A review of the facility's procedure titled "Administration of Blood and Blood Components Procedures," an attachment to Policy #7093966, revealed that the purpose of the document was to provide instructions for administering blood and blood components by approved licensed staff members of the facility. Further review revealed that prior to the administration of blood products, there must be a written or verbal order by a licensed practitioner, and it was the responsibility of the clinician initiating the transfusion to assure that this order was present. The order must state the amount and type of blood product to be administered and any special considerations that pertained to the patient. In addition, orders for any intravenous fluids and pre-medication must be included in the order by the licensed practitioner. Continued review revealed that the clinician must ensure that consent for treatment was in the medical record, the hospital-approved Blood Bank Armband was on the patient, ensured that a Type and Screen was performed and that pre-transfusion vital signs were taken and documented. The policy also revealed that just prior to administration, an identification of blood and blood components required a two-person identification between the transfusionist and another licensed staff member. After a transfusion is started, the patient should remain under direct observation by the transfusionist for the first 15 minutes to monitor for signs of reactions following a completion and documentation of the following vital signs: temperature, blood pressure, pulse, respiration rate, and oxygen saturation. Further review revealed that additional vital signs were to be obtained every hour during the transfusion with a 15-minute leeway and the last post-transfusion vital sign was to be no longer than 60 minutes after the end of the transfusion. Documentation of the administration would include the transfusion record sheet and flow sheet of vital signs. If a reaction was suspected, the transfusionist should immediately stop the transfusion, disconnect any IV tubing from the patient, notify the ordering physician and the blood bank, perform a complete clerical recheck of the blood product, and complete a post-transfusion reaction form. Signs and symptoms of a transfusion reaction may include but are not limited to blood pressure changes (greater than 30 mm in systolic), chest pain, back pain, pain at the infusion site, muscle pain, and bronchospasms.

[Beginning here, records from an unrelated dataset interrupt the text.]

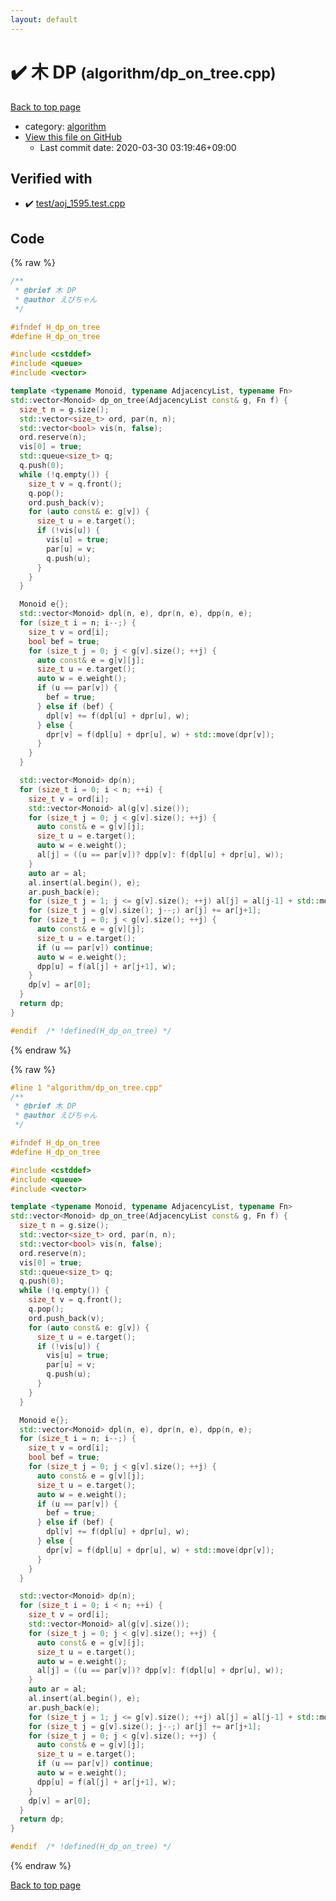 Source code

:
 ```yaml
---
layout: default
---
```


<!-- mathjax config similar to math.stackexchange -->
<script type="text/javascript" async
  src="https://cdnjs.cloudflare.com/ajax/libs/mathjax/2.7.5/MathJax.js?config=TeX-MML-AM_CHTML">
</script>
<script type="text/x-mathjax-config">
  MathJax.Hub.Config({
    TeX: { equationNumbers: { autoNumber: "AMS" }},
    tex2jax: {
      inlineMath: [ ['$','$'] ],
      processEscapes: true
    },
    "HTML-CSS": { matchFontHeight: false },
    displayAlign: "left",
    displayIndent: "2em"
  });
</script>

<script type="text/javascript" src="https://cdnjs.cloudflare.com/ajax/libs/jquery/3.4.1/jquery.min.js"></script>
<script src="https://cdn.jsdelivr.net/npm/jquery-balloon-js@1.1.2/jquery.balloon.min.js" integrity="sha256-ZEYs9VrgAeNuPvs15E39OsyOJaIkXEEt10fzxJ20+2I=" crossorigin="anonymous"></script>
<script type="text/javascript" src="../../assets/js/copy-button.js"></script>
<link rel="stylesheet" href="../../assets/css/copy-button.css" />


# :heavy_check_mark: 木 DP <small>(algorithm/dp_on_tree.cpp)</small>

<a href="../../index.html">Back to top page</a>

* category: <a href="../../index.html#ed469618898d75b149e5c7c4b6a1c415">algorithm</a>
* <a href="{{ site.github.repository_url }}/blob/master/algorithm/dp_on_tree.cpp">View this file on GitHub</a>
    - Last commit date: 2020-03-30 03:19:46+09:00




## Verified with

* :heavy_check_mark: <a href="../../verify/test/aoj_1595.test.cpp.html">test/aoj_1595.test.cpp</a>


## Code

<a id="unbundled"></a>
{% raw %}
```cpp
/**
 * @brief 木 DP
 * @author えびちゃん
 */

#ifndef H_dp_on_tree
#define H_dp_on_tree

#include <cstddef>
#include <queue>
#include <vector>

template <typename Monoid, typename AdjacencyList, typename Fn>
std::vector<Monoid> dp_on_tree(AdjacencyList const& g, Fn f) {
  size_t n = g.size();
  std::vector<size_t> ord, par(n, n);
  std::vector<bool> vis(n, false);
  ord.reserve(n);
  vis[0] = true;
  std::queue<size_t> q;
  q.push(0);
  while (!q.empty()) {
    size_t v = q.front();
    q.pop();
    ord.push_back(v);
    for (auto const& e: g[v]) {
      size_t u = e.target();
      if (!vis[u]) {
        vis[u] = true;
        par[u] = v;
        q.push(u);
      }
    }
  }

  Monoid e{};
  std::vector<Monoid> dpl(n, e), dpr(n, e), dpp(n, e);
  for (size_t i = n; i--;) {
    size_t v = ord[i];
    bool bef = true;
    for (size_t j = 0; j < g[v].size(); ++j) {
      auto const& e = g[v][j];
      size_t u = e.target();
      auto w = e.weight();
      if (u == par[v]) {
        bef = true;
      } else if (bef) {
        dpl[v] += f(dpl[u] + dpr[u], w);
      } else {
        dpr[v] = f(dpl[u] + dpr[u], w) + std::move(dpr[v]);
      }
    }
  }

  std::vector<Monoid> dp(n);
  for (size_t i = 0; i < n; ++i) {
    size_t v = ord[i];
    std::vector<Monoid> al(g[v].size());
    for (size_t j = 0; j < g[v].size(); ++j) {
      auto const& e = g[v][j];
      size_t u = e.target();
      auto w = e.weight();
      al[j] = ((u == par[v])? dpp[v]: f(dpl[u] + dpr[u], w));
    }
    auto ar = al;
    al.insert(al.begin(), e);
    ar.push_back(e);
    for (size_t j = 1; j <= g[v].size(); ++j) al[j] = al[j-1] + std::move(al[j]);
    for (size_t j = g[v].size(); j--;) ar[j] += ar[j+1];
    for (size_t j = 0; j < g[v].size(); ++j) {
      auto const& e = g[v][j];
      size_t u = e.target();
      if (u == par[v]) continue;
      auto w = e.weight();
      dpp[u] = f(al[j] + ar[j+1], w);
    }
    dp[v] = ar[0];
  }
  return dp;
}

#endif  /* !defined(H_dp_on_tree) */

```
{% endraw %}

<a id="bundled"></a>
{% raw %}
```cpp
#line 1 "algorithm/dp_on_tree.cpp"
/**
 * @brief 木 DP
 * @author えびちゃん
 */

#ifndef H_dp_on_tree
#define H_dp_on_tree

#include <cstddef>
#include <queue>
#include <vector>

template <typename Monoid, typename AdjacencyList, typename Fn>
std::vector<Monoid> dp_on_tree(AdjacencyList const& g, Fn f) {
  size_t n = g.size();
  std::vector<size_t> ord, par(n, n);
  std::vector<bool> vis(n, false);
  ord.reserve(n);
  vis[0] = true;
  std::queue<size_t> q;
  q.push(0);
  while (!q.empty()) {
    size_t v = q.front();
    q.pop();
    ord.push_back(v);
    for (auto const& e: g[v]) {
      size_t u = e.target();
      if (!vis[u]) {
        vis[u] = true;
        par[u] = v;
        q.push(u);
      }
    }
  }

  Monoid e{};
  std::vector<Monoid> dpl(n, e), dpr(n, e), dpp(n, e);
  for (size_t i = n; i--;) {
    size_t v = ord[i];
    bool bef = true;
    for (size_t j = 0; j < g[v].size(); ++j) {
      auto const& e = g[v][j];
      size_t u = e.target();
      auto w = e.weight();
      if (u == par[v]) {
        bef = true;
      } else if (bef) {
        dpl[v] += f(dpl[u] + dpr[u], w);
      } else {
        dpr[v] = f(dpl[u] + dpr[u], w) + std::move(dpr[v]);
      }
    }
  }

  std::vector<Monoid> dp(n);
  for (size_t i = 0; i < n; ++i) {
    size_t v = ord[i];
    std::vector<Monoid> al(g[v].size());
    for (size_t j = 0; j < g[v].size(); ++j) {
      auto const& e = g[v][j];
      size_t u = e.target();
      auto w = e.weight();
      al[j] = ((u == par[v])? dpp[v]: f(dpl[u] + dpr[u], w));
    }
    auto ar = al;
    al.insert(al.begin(), e);
    ar.push_back(e);
    for (size_t j = 1; j <= g[v].size(); ++j) al[j] = al[j-1] + std::move(al[j]);
    for (size_t j = g[v].size(); j--;) ar[j] += ar[j+1];
    for (size_t j = 0; j < g[v].size(); ++j) {
      auto const& e = g[v][j];
      size_t u = e.target();
      if (u == par[v]) continue;
      auto w = e.weight();
      dpp[u] = f(al[j] + ar[j+1], w);
    }
    dp[v] = ar[0];
  }
  return dp;
}

#endif  /* !defined(H_dp_on_tree) */

```
{% endraw %}

<a href="../../index.html">Back to top page</a>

A review of the Complaint and Grievance Log from 3/1/22 through 5/31/22 revealed that the facility received a grievance from P#1 on 4/18/22. Further review of the log indicated that P#1 contacted the facility regarding her stay at the hospital. P#1 stated she received three blood transfusions consecutively without her nurse doing periodic checks. In addition, P #1 stated she went 30 minutes or more without a nurse entering her room. P#1 said after her discharge, she continued to experience pain, and after seeking medical attention, she was informed the pain was due to premature discharge.